■ **PROBLEM DETAILS**
Could you write out the line containing "[Przejdź do spisu" and all the lines below it in the data, exactly, through the final one and nothing else?

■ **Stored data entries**

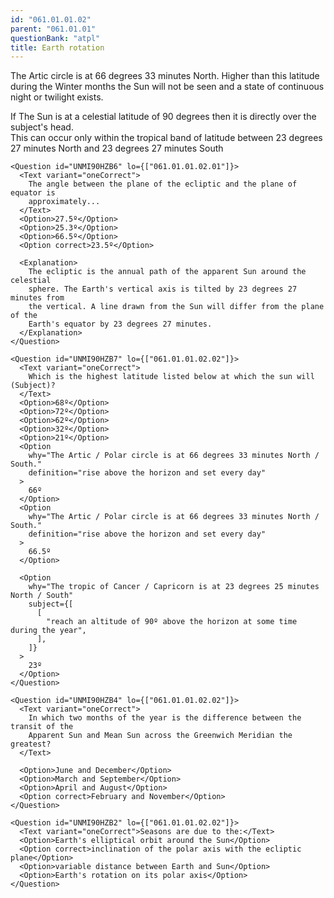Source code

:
 ```yaml
---
id: "061.01.01.02"
parent: "061.01.01"
questionBank: "atpl"
title: Earth rotation
---
```


The Artic circle is at 66 degrees 33 minutes North. Higher than this latitude
during the Winter months the Sun will not be seen and a state of continuous
night or twilight exists.

If The Sun is at a celestial latitude of 90 degrees then it is directly over the
subject's head.\
This can occur only within the tropical band of latitude between 23 degrees 27 minutes
North and 23 degrees 27 minutes South

```tsx ignore
<Question id="UNMI90HZB6" lo={["061.01.01.02.01"]}>
  <Text variant="oneCorrect">
    The angle between the plane of the ecliptic and the plane of equator is
    approximately...
  </Text>
  <Option>27.5º</Option>
  <Option>25.3º</Option>
  <Option>66.5º</Option>
  <Option correct>23.5º</Option>

  <Explanation>
    The ecliptic is the annual path of the apparent Sun around the celestial
    sphere. The Earth's vertical axis is tilted by 23 degrees 27 minutes from
    the vertical. A line drawn from the Sun will differ from the plane of the
    Earth's equator by 23 degrees 27 minutes.
  </Explanation>
</Question>
```

```tsx ignore
<Question id="UNMI90HZB7" lo={["061.01.01.02.02"]}>
  <Text variant="oneCorrect">
    Which is the highest latitude listed below at which the sun will (Subject)?
  </Text>
  <Option>68º</Option>
  <Option>72º</Option>
  <Option>62º</Option>
  <Option>32º</Option>
  <Option>21º</Option>
  <Option
    why="The Artic / Polar circle is at 66 degrees 33 minutes North / South."
    definition="rise above the horizon and set every day"
  >
    66º
  </Option>
  <Option
    why="The Artic / Polar circle is at 66 degrees 33 minutes North / South."
    definition="rise above the horizon and set every day"
  >
    66.5º
  </Option>

  <Option
    why="The tropic of Cancer / Capricorn is at 23 degrees 25 minutes North / South"
    subject={[
      [
        "reach an altitude of 90º above the horizon at some time during the year",
      ],
    ]}
  >
    23º
  </Option>
</Question>
```

```tsx ignore
<Question id="UNMI90HZB4" lo={["061.01.01.02.02"]}>
  <Text variant="oneCorrect">
    In which two months of the year is the difference between the transit of the
    Apparent Sun and Mean Sun across the Greenwich Meridian the greatest?
  </Text>

  <Option>June and December</Option>
  <Option>March and September</Option>
  <Option>April and August</Option>
  <Option correct>February and November</Option>
</Question>
```

```tsx ignore
<Question id="UNMI90HZB2" lo={["061.01.01.02.02"]}>
  <Text variant="oneCorrect">Seasons are due to the:</Text>
  <Option>Earth's elliptical orbit around the Sun</Option>
  <Option correct>inclination of the polar axis with the ecliptic plane</Option>
  <Option>variable distance between Earth and Sun</Option>
  <Option>Earth's rotation on its polar axis</Option>
</Question>
```
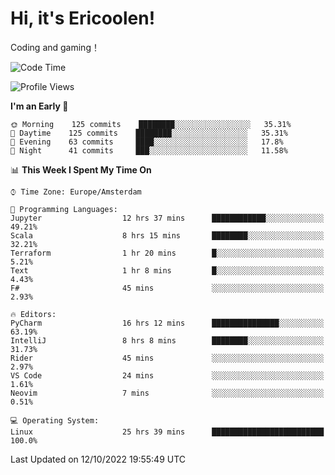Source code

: # Hi, it's Ericoolen!
Coding and gaming！

<!--START_SECTION:waka-->
![Code Time](http://img.shields.io/badge/Code%20Time-445%20hrs%2029%20mins-blue)

![Profile Views](http://img.shields.io/badge/Profile%20Views-2-blue)

**I'm an Early 🐤** 

```text
🌞 Morning    125 commits    ████████░░░░░░░░░░░░░░░░░   35.31% 
🌆 Daytime    125 commits    ████████░░░░░░░░░░░░░░░░░   35.31% 
🌃 Evening    63 commits     ████░░░░░░░░░░░░░░░░░░░░░   17.8% 
🌙 Night      41 commits     ███░░░░░░░░░░░░░░░░░░░░░░   11.58%

```


📊 **This Week I Spent My Time On** 

```text
⌚︎ Time Zone: Europe/Amsterdam

💬 Programming Languages: 
Jupyter                  12 hrs 37 mins      ████████████░░░░░░░░░░░░░   49.21% 
Scala                    8 hrs 15 mins       ████████░░░░░░░░░░░░░░░░░   32.21% 
Terraform                1 hr 20 mins        █░░░░░░░░░░░░░░░░░░░░░░░░   5.21% 
Text                     1 hr 8 mins         █░░░░░░░░░░░░░░░░░░░░░░░░   4.43% 
F#                       45 mins             ░░░░░░░░░░░░░░░░░░░░░░░░░   2.93%

🔥 Editors: 
PyCharm                  16 hrs 12 mins      ███████████████░░░░░░░░░░   63.19% 
IntelliJ                 8 hrs 8 mins        ████████░░░░░░░░░░░░░░░░░   31.73% 
Rider                    45 mins             ░░░░░░░░░░░░░░░░░░░░░░░░░   2.97% 
VS Code                  24 mins             ░░░░░░░░░░░░░░░░░░░░░░░░░   1.61% 
Neovim                   7 mins              ░░░░░░░░░░░░░░░░░░░░░░░░░   0.51%

💻 Operating System: 
Linux                    25 hrs 39 mins      █████████████████████████   100.0%

```


 Last Updated on 12/10/2022 19:55:49 UTC
<!--END_SECTION:waka-->

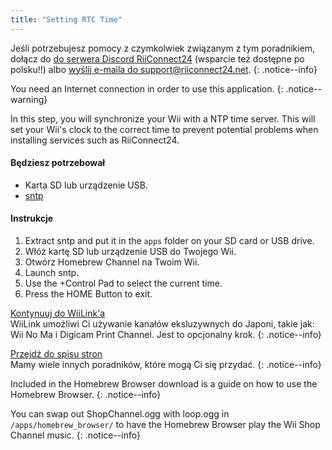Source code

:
 ```yaml
---
title: "Setting RTC Time"
---
```


Jeśli potrzebujesz pomocy z czymkolwiek związanym z tym poradnikiem, dołącz do [do serwera Discord RiiConnect24](https://discord.gg/rc24) (wsparcie też dostępne po polsku!!) albo [wyślij e-maila do support@riiconnect24.net](mailto:support@riiconnect24.net).
{: .notice--info}

You need an Internet connection in order to use this application.
{: .notice--warning}

In this step, you will synchronize your Wii with a NTP time server. This will set your Wii's clock to the correct time to prevent potential problems when installing services such as RiiConnect24.

#### Będziesz potrzebował
* Karta SD lub urządzenie USB.
* [sntp](https://hbb1.oscwii.org/hbb/sntp/sntp.zip)

#### Instrukcje

1. Extract sntp and put it in the `apps` folder on your SD card or USB drive.
2. Włóż kartę SD lub urządzenie USB do Twojego Wii.
3. Otwórz Homebrew Channel na Twoim Wii.
4. Launch sntp.
5. Use the +Control Pad to select the current time.
6. Press the HOME Button to exit.

[Kontynuuj do WiiLink'a](wiilink)<br> WiiLink umożliwi Ci używanie kanałów eksluzywnych do Japoni, takie jak: Wii No Ma i Digicam Print Channel. Jest to opcjonalny krok.
{: .notice--info}

[Przejdź do spisu stron](site-navigation)<br> Mamy wiele innych poradników, które mogą Ci się przydać.
{: .notice--info}

Included in the Homebrew Browser download is a guide on how to use the Homebrew Browser.
{: .notice--info}

You can swap out ShopChannel.ogg with loop.ogg in `/apps/homebrew_browser/` to have the Homebrew Browser play the Wii Shop Channel music.
{: .notice--info}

■ **SOLUTION TO THIS EXERCISE**
[Przejdź do spisu stron](site-navigation)<br> Mamy wiele innych poradników, które mogą Ci się przydać.
{: .notice--info}

Included in the Homebrew Browser download is a guide on how to use the Homebrew Browser.
{: .notice--info}

You can swap out ShopChannel.ogg with loop.ogg in `/apps/homebrew_browser/` to have the Homebrew Browser play the Wii Shop Channel music.
{: .notice--info}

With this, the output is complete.